Grant to Pay for Seedlings in Bluemont and Benjamin Banneker Parks
- County to host community planting events this fall
- Part of effort to restore Four Mile Run riparian buffer zone
A federal grant will help pay for the purchase and planting of more than 1,000 seedlings along Four Mile Run stream in Bluemont and Benjamin Banneker parks.
The trees and shrubs will be planted in areas where invasive plants have been removed, to help restore Four Mile Run’s riparian buffer zone. The County plans to host community planting events in fall 2018 to get the seedlings in the ground, and will install deer protection around the plants.
“This project is part of a much larger effort to restore Four Mile Run’s water quality and preserve this natural resource treasure,” Arlington County Board Chair Katie Cristol said. “Stay tuned for opportunities to help us get these seedlings in the ground.”
The County Board voted unanimously to accept the grant, awarded by the Virginia Department of Forestry.
County match required
The $9,657 grant required a one-to-one match from the County. The Department of Parks and Recreation will meet that within its existing budget, contributing $5,864 in local dollars along with a $7,512 in-kind match value for volunteer and staff hours and related supplies.
To read the staff report, visit the County website.
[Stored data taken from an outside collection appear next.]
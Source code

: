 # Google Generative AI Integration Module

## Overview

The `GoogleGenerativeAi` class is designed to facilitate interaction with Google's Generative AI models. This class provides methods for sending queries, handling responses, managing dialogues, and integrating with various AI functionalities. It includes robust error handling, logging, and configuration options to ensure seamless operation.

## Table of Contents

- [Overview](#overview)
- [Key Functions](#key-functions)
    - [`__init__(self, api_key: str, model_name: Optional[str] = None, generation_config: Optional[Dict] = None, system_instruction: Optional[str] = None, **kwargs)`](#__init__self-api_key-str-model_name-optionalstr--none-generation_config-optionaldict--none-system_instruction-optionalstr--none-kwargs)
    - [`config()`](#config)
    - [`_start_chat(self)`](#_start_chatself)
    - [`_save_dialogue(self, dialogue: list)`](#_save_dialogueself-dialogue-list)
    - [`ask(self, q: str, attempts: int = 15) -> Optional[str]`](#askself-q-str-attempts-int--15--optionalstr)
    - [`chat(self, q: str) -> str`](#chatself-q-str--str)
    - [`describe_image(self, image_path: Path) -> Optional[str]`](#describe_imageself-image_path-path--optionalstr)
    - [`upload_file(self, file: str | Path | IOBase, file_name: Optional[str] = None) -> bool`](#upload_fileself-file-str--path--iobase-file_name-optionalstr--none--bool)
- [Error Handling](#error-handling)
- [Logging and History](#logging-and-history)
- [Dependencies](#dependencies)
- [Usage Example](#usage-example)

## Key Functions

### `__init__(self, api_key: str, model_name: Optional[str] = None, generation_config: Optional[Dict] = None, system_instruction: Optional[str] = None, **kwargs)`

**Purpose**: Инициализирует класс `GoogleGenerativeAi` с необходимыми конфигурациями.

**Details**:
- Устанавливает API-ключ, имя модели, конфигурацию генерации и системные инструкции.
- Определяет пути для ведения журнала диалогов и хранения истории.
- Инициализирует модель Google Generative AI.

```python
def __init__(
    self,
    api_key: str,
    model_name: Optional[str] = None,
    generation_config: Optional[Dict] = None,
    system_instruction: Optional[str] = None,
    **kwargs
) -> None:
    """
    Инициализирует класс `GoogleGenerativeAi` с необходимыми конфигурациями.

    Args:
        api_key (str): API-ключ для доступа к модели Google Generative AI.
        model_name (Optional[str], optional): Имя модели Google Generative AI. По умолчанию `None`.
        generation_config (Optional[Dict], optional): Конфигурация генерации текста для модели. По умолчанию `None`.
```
Scroll to Item No. 36 on the agenda for the Saturday, April 19, 2018 Regular County Board Meeting.
Arlington’s Urban Forest Master Plan, adopted by the Board in 2004, recommended that the County manage and enhance areas adjacent to existing streams as riparian forest buffers wherever possible and appropriate. The buffers are permanent areas of trees, shrubs and other vegetation adjacent to streams or other bodies. Maintaining them reduces the impact of pollution and supplies food and habitat to fish and other wildlife.